Task item: Word for word, print the entries that follow.

Stored data
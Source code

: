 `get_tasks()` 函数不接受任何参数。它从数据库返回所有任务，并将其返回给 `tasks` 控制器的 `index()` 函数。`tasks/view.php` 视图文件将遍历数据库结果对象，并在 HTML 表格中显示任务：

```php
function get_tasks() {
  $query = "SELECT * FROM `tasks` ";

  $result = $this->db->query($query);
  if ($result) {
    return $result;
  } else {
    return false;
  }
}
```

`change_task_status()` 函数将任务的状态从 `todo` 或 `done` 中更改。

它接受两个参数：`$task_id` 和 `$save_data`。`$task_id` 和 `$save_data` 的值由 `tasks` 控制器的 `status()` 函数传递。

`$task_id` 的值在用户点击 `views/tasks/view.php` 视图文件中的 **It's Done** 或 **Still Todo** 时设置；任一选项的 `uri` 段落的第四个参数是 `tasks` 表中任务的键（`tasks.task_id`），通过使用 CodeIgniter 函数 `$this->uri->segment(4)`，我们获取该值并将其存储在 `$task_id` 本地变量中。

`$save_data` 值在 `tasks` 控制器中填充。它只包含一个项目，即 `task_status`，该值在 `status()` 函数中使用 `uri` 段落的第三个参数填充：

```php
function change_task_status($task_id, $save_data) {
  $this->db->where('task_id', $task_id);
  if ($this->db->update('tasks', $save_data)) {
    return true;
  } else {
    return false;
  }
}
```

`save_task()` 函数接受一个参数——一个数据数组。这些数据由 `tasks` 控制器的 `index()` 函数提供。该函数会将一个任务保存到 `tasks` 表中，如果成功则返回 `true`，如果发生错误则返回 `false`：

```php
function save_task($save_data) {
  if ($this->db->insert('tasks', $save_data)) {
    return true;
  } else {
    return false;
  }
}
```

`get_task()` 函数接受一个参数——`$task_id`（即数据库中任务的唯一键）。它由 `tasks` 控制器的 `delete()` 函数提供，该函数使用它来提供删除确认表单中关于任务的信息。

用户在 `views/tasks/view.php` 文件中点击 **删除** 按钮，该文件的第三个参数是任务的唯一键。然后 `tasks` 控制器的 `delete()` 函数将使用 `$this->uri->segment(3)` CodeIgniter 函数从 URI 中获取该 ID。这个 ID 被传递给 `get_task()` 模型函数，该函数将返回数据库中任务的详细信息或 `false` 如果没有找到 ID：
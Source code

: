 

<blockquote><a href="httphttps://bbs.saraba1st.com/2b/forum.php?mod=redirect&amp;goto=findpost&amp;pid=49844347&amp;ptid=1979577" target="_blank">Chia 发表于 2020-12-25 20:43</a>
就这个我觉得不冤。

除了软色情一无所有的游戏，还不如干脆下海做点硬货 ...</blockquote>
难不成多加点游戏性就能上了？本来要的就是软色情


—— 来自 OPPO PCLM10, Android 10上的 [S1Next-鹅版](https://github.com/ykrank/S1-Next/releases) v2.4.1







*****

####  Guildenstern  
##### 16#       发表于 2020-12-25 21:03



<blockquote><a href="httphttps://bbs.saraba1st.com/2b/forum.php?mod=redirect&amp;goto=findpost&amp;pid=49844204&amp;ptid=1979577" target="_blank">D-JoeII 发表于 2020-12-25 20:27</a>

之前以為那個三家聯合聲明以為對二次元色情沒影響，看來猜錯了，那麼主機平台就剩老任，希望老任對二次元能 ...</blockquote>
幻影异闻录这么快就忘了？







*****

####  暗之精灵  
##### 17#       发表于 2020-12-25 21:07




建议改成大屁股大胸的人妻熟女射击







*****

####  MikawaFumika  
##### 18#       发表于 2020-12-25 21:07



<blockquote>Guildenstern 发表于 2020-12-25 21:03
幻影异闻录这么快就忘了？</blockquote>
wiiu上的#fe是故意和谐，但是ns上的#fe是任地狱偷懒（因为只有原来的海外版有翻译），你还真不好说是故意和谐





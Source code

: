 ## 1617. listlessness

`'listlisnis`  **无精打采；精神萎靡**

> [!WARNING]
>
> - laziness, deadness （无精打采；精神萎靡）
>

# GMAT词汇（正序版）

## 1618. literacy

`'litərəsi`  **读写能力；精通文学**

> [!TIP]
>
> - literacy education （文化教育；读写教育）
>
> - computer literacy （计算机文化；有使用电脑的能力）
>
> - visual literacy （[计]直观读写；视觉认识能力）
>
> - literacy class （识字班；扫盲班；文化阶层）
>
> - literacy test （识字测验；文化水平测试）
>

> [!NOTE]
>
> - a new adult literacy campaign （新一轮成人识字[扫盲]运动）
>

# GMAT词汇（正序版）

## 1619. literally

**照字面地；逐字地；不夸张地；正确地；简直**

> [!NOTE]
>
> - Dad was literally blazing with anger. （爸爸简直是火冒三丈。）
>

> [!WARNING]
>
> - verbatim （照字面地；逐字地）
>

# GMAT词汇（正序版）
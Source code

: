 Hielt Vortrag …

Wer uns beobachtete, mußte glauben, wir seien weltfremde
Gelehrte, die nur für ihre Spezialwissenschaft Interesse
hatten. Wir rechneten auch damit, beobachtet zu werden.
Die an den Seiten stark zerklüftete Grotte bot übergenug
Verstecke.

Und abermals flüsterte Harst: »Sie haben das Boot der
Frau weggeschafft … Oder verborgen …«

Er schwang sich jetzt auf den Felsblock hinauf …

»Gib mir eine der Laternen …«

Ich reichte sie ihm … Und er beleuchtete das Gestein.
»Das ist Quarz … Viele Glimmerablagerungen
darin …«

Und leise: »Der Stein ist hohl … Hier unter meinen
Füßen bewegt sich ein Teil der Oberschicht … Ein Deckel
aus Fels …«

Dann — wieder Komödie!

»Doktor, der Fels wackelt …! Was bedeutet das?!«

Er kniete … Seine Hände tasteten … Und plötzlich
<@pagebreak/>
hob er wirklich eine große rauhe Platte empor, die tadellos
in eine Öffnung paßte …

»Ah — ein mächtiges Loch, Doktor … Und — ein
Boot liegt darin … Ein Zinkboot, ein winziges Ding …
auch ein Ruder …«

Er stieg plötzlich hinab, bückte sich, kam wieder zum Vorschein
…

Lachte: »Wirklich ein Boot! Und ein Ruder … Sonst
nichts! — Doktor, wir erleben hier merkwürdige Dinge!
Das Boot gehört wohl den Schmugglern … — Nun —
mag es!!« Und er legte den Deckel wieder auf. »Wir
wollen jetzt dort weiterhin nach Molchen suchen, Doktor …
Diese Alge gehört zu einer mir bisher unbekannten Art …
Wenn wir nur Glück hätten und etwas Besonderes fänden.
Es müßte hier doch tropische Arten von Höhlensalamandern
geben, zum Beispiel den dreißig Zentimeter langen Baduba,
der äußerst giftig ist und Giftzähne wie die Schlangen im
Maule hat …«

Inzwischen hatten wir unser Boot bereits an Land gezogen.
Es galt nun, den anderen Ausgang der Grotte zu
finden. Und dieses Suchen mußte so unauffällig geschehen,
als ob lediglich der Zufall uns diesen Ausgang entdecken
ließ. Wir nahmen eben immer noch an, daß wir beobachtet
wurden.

Solution for this exercise:
Source code

: `get_tasks()` 函数不接受任何参数。它从数据库返回所有任务，并将其返回给 `tasks` 控制器的 `index()` 函数。`tasks/view.php` 视图文件将遍历数据库结果对象，并在 HTML 表格中显示任务：

```php
function get_tasks() {
  $query = "SELECT * FROM `tasks` ";

  $result = $this->db->query($query);
  if ($result) {
    return $result;
  } else {
    return false;
  }
}
```

`change_task_status()` 函数将任务的状态从 `todo` 或 `done` 中更改。

它接受两个参数：`$task_id` 和 `$save_data`。`$task_id` 和 `$save_data` 的值由 `tasks` 控制器的 `status()` 函数传递。

`$task_id` 的值在用户点击 `views/tasks/view.php` 视图文件中的 **It's Done** 或 **Still Todo** 时设置；任一选项的 `uri` 段落的第四个参数是 `tasks` 表中任务的键（`tasks.task_id`），通过使用 CodeIgniter 函数 `$this->uri->segment(4)`，我们获取该值并将其存储在 `$task_id` 本地变量中。

`$save_data` 值在 `tasks` 控制器中填充。它只包含一个项目，即 `task_status`，该值在 `status()` 函数中使用 `uri` 段落的第三个参数填充：

```php
function change_task_status($task_id, $save_data) {
  $this->db->where('task_id', $task_id);
  if ($this->db->update('tasks', $save_data)) {
    return true;
  } else {
    return false;
  }
}
```

`save_task()` 函数接受一个参数——一个数据数组。这些数据由 `tasks` 控制器的 `index()` 函数提供。该函数会将一个任务保存到 `tasks` 表中，如果成功则返回 `true`，如果发生错误则返回 `false`：

```php
function save_task($save_data) {
  if ($this->db->insert('tasks', $save_data)) {
    return true;
  } else {
    return false;
  }
}
```

`get_task()` 函数接受一个参数——`$task_id`（即数据库中任务的唯一键）。它由 `tasks` 控制器的 `delete()` 函数提供，该函数使用它来提供删除确认表单中关于任务的信息。

用户在 `views/tasks/view.php` 文件中点击 **删除** 按钮，该文件的第三个参数是任务的唯一键。然后 `tasks` 控制器的 `delete()` 函数将使用 `$this->uri->segment(3)` CodeIgniter 函数从 URI 中获取该 ID。这个 ID 被传递给 `get_task()` 模型函数，该函数将返回数据库中任务的详细信息或 `false` 如果没有找到 ID：
Source code

: 

<blockquote><a href="httphttps://bbs.saraba1st.com/2b/forum.php?mod=redirect&amp;goto=findpost&amp;pid=49844347&amp;ptid=1979577" target="_blank">Chia 发表于 2020-12-25 20:43</a>
就这个我觉得不冤。

除了软色情一无所有的游戏，还不如干脆下海做点硬货 ...</blockquote>
难不成多加点游戏性就能上了？本来要的就是软色情


—— 来自 OPPO PCLM10, Android 10上的 [S1Next-鹅版](https://github.com/ykrank/S1-Next/releases) v2.4.1







*****

####  Guildenstern  
##### 16#       发表于 2020-12-25 21:03



<blockquote><a href="httphttps://bbs.saraba1st.com/2b/forum.php?mod=redirect&amp;goto=findpost&amp;pid=49844204&amp;ptid=1979577" target="_blank">D-JoeII 发表于 2020-12-25 20:27</a>

之前以為那個三家聯合聲明以為對二次元色情沒影響，看來猜錯了，那麼主機平台就剩老任，希望老任對二次元能 ...</blockquote>
幻影异闻录这么快就忘了？







*****

####  暗之精灵  
##### 17#       发表于 2020-12-25 21:07




建议改成大屁股大胸的人妻熟女射击







*****

####  MikawaFumika  
##### 18#       发表于 2020-12-25 21:07



<blockquote>Guildenstern 发表于 2020-12-25 21:03
幻影异闻录这么快就忘了？</blockquote>
wiiu上的#fe是故意和谐，但是ns上的#fe是任地狱偷懒（因为只有原来的海外版有翻译），你还真不好说是故意和谐





Source code

: ## 1617. listlessness

`'listlisnis`  **无精打采；精神萎靡**

> [!WARNING]
>
> - laziness, deadness （无精打采；精神萎靡）
>

# GMAT词汇（正序版）

## 1618. literacy

`'litərəsi`  **读写能力；精通文学**

> [!TIP]
>
> - literacy education （文化教育；读写教育）
>
> - computer literacy （计算机文化；有使用电脑的能力）
>
> - visual literacy （[计]直观读写；视觉认识能力）
>
> - literacy class （识字班；扫盲班；文化阶层）
>
> - literacy test （识字测验；文化水平测试）
>

> [!NOTE]
>
> - a new adult literacy campaign （新一轮成人识字[扫盲]运动）
>

# GMAT词汇（正序版）

## 1619. literally

**照字面地；逐字地；不夸张地；正确地；简直**

> [!NOTE]
>
> - Dad was literally blazing with anger. （爸爸简直是火冒三丈。）
>

> [!WARNING]
>
> - verbatim （照字面地；逐字地）
>

# GMAT词汇（正序版）
Source code

: Hielt Vortrag …

Wer uns beobachtete, mußte glauben, wir seien weltfremde
Gelehrte, die nur für ihre Spezialwissenschaft Interesse
hatten. Wir rechneten auch damit, beobachtet zu werden.
Die an den Seiten stark zerklüftete Grotte bot übergenug
Verstecke.

Und abermals flüsterte Harst: »Sie haben das Boot der
Frau weggeschafft … Oder verborgen …«

Er schwang sich jetzt auf den Felsblock hinauf …

»Gib mir eine der Laternen …«

Ich reichte sie ihm … Und er beleuchtete das Gestein.
»Das ist Quarz … Viele Glimmerablagerungen
darin …«

Und leise: »Der Stein ist hohl … Hier unter meinen
Füßen bewegt sich ein Teil der Oberschicht … Ein Deckel
aus Fels …«

Dann — wieder Komödie!

»Doktor, der Fels wackelt …! Was bedeutet das?!«

Er kniete … Seine Hände tasteten … Und plötzlich
<@pagebreak/>
hob er wirklich eine große rauhe Platte empor, die tadellos
in eine Öffnung paßte …

»Ah — ein mächtiges Loch, Doktor … Und — ein
Boot liegt darin … Ein Zinkboot, ein winziges Ding …
auch ein Ruder …«

Er stieg plötzlich hinab, bückte sich, kam wieder zum Vorschein
…

Lachte: »Wirklich ein Boot! Und ein Ruder … Sonst
nichts! — Doktor, wir erleben hier merkwürdige Dinge!
Das Boot gehört wohl den Schmugglern … — Nun —
mag es!!« Und er legte den Deckel wieder auf. »Wir
wollen jetzt dort weiterhin nach Molchen suchen, Doktor …
Diese Alge gehört zu einer mir bisher unbekannten Art …
Wenn wir nur Glück hätten und etwas Besonderes fänden.
Es müßte hier doch tropische Arten von Höhlensalamandern
geben, zum Beispiel den dreißig Zentimeter langen Baduba,
der äußerst giftig ist und Giftzähne wie die Schlangen im
Maule hat …«

Inzwischen hatten wir unser Boot bereits an Land gezogen.
Es galt nun, den anderen Ausgang der Grotte zu
finden. Und dieses Suchen mußte so unauffällig geschehen,
als ob lediglich der Zufall uns diesen Ausgang entdecken
ließ. Wir nahmen eben immer noch an, daß wir beobachtet
wurden.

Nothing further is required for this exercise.